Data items
——————

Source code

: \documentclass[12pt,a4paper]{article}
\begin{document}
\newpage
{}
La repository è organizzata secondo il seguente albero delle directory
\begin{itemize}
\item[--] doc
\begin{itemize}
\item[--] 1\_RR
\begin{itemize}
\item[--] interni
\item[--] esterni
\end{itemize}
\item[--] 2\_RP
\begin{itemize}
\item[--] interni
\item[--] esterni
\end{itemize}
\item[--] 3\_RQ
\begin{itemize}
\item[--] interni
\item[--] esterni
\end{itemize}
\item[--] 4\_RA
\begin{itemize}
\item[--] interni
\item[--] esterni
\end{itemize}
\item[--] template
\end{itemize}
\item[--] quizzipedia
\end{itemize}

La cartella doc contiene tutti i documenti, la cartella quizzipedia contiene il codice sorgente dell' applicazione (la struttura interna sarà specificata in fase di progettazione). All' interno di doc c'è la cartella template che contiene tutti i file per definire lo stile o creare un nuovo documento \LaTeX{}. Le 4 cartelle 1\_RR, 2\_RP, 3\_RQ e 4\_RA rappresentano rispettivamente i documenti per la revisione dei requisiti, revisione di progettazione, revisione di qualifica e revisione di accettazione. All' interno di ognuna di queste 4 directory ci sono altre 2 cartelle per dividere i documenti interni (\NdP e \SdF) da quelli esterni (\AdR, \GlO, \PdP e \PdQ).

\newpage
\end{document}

——————

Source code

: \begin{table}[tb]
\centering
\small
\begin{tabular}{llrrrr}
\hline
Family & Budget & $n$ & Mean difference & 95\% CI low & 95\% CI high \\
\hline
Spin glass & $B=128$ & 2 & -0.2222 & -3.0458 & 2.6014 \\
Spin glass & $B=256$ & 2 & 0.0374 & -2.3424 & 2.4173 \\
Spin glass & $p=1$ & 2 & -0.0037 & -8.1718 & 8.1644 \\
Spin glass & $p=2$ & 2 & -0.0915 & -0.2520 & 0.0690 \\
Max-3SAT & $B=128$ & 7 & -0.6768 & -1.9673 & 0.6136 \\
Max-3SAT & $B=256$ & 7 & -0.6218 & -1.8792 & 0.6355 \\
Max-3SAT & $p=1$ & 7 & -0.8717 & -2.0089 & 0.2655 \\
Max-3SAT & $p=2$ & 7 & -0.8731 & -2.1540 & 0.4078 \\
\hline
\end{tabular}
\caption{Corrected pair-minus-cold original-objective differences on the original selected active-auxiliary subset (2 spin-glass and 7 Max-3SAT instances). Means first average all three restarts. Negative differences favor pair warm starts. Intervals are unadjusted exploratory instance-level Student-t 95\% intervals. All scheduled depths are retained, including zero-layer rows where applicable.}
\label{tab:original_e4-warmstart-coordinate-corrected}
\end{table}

——————

Task statement:
Your answer should consist of each line above in which "directory" appears.

Output below:
La repository è organizzata secondo il seguente albero delle directory
La cartella doc contiene tutti i documenti, la cartella quizzipedia contiene il codice sorgente dell' applicazione (la struttura interna sarà specificata in fase di progettazione). All' interno di doc c'è la cartella template che contiene tutti i file per definire lo stile o creare un nuovo documento \LaTeX{}. Le 4 cartelle 1\_RR, 2\_RP, 3\_RQ e 4\_RA rappresentano rispettivamente i documenti per la revisione dei requisiti, revisione di progettazione, revisione di qualifica e revisione di accettazione. All' interno di ognuna di queste 4 directory ci sono altre 2 cartelle per dividere i documenti interni (\NdP e \SdF) da quelli esterni (\AdR, \GlO, \PdP e \PdQ).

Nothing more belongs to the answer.